-- RECORDED INFORMATION --
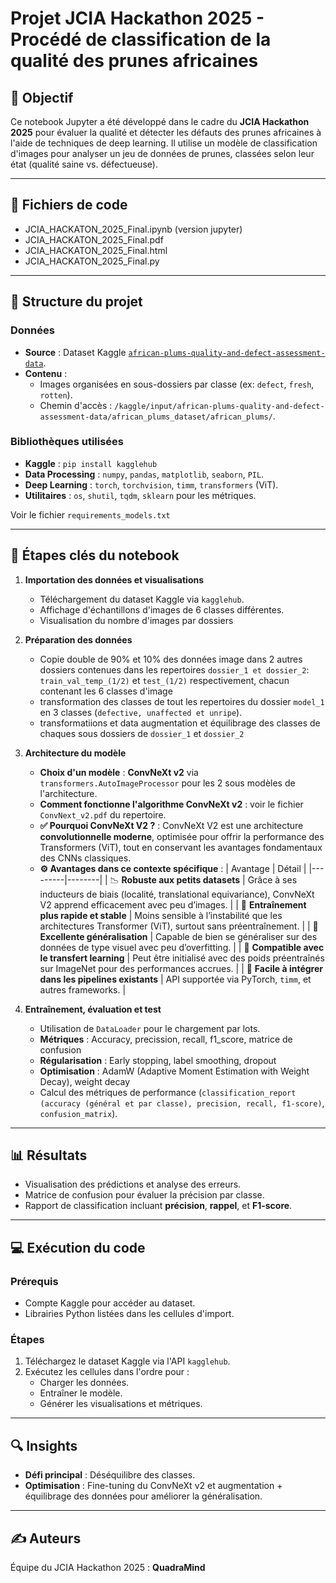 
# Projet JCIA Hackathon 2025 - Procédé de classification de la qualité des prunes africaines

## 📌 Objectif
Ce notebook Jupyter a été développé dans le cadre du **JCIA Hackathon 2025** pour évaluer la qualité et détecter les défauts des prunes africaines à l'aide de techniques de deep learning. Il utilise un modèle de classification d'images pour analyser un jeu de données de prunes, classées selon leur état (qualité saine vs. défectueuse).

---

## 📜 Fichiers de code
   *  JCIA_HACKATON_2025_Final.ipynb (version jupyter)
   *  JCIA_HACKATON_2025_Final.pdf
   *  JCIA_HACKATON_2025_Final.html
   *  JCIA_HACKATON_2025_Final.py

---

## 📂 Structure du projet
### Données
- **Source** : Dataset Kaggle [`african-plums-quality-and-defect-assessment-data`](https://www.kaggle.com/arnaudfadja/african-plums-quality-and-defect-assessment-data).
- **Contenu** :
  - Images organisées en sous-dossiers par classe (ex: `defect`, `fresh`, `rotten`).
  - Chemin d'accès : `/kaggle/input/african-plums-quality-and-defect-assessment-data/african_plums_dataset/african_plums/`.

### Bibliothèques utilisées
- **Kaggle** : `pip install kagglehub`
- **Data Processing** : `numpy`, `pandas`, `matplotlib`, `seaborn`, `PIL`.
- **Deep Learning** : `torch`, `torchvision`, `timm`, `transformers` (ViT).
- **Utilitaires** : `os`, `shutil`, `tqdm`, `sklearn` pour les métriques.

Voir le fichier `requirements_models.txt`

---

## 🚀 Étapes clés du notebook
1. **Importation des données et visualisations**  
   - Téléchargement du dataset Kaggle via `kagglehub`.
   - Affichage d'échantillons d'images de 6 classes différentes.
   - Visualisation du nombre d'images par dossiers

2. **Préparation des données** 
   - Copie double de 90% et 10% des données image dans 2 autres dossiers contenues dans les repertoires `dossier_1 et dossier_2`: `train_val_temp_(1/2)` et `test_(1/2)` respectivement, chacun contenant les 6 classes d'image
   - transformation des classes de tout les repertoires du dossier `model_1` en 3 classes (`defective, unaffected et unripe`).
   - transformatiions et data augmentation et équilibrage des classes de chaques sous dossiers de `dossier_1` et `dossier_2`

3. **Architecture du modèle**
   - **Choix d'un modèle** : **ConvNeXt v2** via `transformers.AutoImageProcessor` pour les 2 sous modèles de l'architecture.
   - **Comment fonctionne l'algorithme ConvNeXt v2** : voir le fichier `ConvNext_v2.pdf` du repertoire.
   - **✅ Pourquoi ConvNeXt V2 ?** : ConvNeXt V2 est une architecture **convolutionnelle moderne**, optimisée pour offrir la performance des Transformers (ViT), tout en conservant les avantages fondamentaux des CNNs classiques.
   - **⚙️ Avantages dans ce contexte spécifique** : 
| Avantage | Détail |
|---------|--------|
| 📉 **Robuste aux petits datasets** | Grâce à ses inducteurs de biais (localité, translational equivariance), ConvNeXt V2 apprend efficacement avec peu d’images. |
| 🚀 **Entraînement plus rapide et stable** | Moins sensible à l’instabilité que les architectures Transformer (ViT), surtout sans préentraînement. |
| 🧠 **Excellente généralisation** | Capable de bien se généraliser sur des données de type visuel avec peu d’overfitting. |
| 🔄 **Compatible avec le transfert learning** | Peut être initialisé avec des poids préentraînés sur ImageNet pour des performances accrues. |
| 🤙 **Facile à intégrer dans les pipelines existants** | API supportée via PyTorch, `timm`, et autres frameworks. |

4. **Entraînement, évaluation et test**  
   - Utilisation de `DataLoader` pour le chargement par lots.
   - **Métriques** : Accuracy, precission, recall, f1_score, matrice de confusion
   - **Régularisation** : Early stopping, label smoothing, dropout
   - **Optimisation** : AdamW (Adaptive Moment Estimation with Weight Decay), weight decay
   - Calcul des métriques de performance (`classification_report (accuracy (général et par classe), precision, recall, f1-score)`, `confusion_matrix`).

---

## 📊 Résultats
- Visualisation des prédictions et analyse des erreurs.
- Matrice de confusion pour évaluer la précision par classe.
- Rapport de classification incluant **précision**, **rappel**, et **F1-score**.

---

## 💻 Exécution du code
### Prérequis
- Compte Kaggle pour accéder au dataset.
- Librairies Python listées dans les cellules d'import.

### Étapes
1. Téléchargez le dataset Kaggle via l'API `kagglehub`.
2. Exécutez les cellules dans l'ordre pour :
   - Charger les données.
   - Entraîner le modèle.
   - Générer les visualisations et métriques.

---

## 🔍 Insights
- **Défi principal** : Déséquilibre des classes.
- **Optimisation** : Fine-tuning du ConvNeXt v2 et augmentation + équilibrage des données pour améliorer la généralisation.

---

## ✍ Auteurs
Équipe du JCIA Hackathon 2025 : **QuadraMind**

==

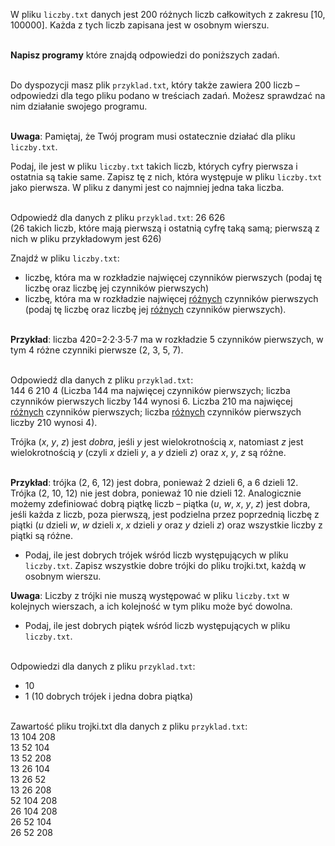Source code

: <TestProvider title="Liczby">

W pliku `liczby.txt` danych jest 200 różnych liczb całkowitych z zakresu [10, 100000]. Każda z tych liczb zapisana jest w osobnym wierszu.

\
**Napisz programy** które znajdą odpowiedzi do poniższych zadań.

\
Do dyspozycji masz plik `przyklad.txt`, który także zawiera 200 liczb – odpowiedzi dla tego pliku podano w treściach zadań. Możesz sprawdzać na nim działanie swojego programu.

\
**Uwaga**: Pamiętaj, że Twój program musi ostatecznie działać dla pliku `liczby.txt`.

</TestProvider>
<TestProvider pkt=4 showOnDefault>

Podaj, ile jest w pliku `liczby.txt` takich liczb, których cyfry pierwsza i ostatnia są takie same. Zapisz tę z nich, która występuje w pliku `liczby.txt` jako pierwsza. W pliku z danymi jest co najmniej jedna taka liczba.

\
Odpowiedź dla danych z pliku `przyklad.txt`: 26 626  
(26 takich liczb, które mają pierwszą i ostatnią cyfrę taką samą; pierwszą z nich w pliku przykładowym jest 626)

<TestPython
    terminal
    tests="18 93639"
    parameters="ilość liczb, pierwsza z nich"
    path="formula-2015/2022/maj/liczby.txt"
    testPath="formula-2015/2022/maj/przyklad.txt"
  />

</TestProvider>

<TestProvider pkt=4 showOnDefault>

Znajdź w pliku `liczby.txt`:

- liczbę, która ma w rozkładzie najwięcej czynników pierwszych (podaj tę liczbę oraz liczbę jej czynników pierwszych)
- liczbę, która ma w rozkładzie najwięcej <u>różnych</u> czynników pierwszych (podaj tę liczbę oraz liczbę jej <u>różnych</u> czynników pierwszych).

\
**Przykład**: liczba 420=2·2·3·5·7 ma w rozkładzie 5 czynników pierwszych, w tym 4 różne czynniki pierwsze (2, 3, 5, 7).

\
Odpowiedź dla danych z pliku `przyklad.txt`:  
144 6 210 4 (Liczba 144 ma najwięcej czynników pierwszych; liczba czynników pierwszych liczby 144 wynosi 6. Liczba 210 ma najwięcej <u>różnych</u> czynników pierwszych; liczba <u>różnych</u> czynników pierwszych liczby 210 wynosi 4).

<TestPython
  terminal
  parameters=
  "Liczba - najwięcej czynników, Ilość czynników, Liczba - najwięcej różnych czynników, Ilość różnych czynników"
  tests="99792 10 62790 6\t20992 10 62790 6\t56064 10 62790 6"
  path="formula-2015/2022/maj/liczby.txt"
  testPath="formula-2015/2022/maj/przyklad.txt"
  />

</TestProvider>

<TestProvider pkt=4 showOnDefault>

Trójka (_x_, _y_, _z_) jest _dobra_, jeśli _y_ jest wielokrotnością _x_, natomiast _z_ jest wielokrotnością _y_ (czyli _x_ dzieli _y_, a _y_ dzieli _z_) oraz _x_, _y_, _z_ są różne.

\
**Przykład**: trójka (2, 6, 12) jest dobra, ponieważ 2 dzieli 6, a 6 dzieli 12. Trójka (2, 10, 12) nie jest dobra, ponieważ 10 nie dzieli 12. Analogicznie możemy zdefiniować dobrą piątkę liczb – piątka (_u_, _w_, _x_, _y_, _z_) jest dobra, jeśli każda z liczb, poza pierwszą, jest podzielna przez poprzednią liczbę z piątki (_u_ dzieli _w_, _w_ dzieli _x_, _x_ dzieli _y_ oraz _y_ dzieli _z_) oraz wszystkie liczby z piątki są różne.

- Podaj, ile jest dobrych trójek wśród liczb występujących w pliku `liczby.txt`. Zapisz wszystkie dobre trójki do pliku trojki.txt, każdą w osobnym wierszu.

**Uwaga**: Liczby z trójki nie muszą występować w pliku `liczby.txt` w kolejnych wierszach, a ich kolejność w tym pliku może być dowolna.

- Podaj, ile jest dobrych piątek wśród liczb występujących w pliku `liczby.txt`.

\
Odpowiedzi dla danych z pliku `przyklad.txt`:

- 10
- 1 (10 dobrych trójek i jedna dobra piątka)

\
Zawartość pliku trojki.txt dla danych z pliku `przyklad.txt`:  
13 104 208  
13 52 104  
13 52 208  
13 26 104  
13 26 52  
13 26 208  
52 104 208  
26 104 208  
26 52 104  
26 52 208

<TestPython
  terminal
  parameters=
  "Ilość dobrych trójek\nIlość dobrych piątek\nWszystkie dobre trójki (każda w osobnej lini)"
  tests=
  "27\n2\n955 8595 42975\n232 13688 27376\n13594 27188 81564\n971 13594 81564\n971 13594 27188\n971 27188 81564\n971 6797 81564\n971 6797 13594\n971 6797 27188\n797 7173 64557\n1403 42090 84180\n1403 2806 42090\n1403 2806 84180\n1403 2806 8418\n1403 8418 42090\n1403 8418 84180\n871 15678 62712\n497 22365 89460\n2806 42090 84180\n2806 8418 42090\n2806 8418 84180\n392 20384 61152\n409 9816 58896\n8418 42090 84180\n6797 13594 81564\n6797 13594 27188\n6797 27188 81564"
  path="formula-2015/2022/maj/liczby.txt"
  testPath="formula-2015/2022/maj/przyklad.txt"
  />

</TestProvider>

-- ABOUT THIS TASK --
The expected output is one number, the tally of lines above containing "assessment".

-- OUTPUT OF THE EXERCISE --
2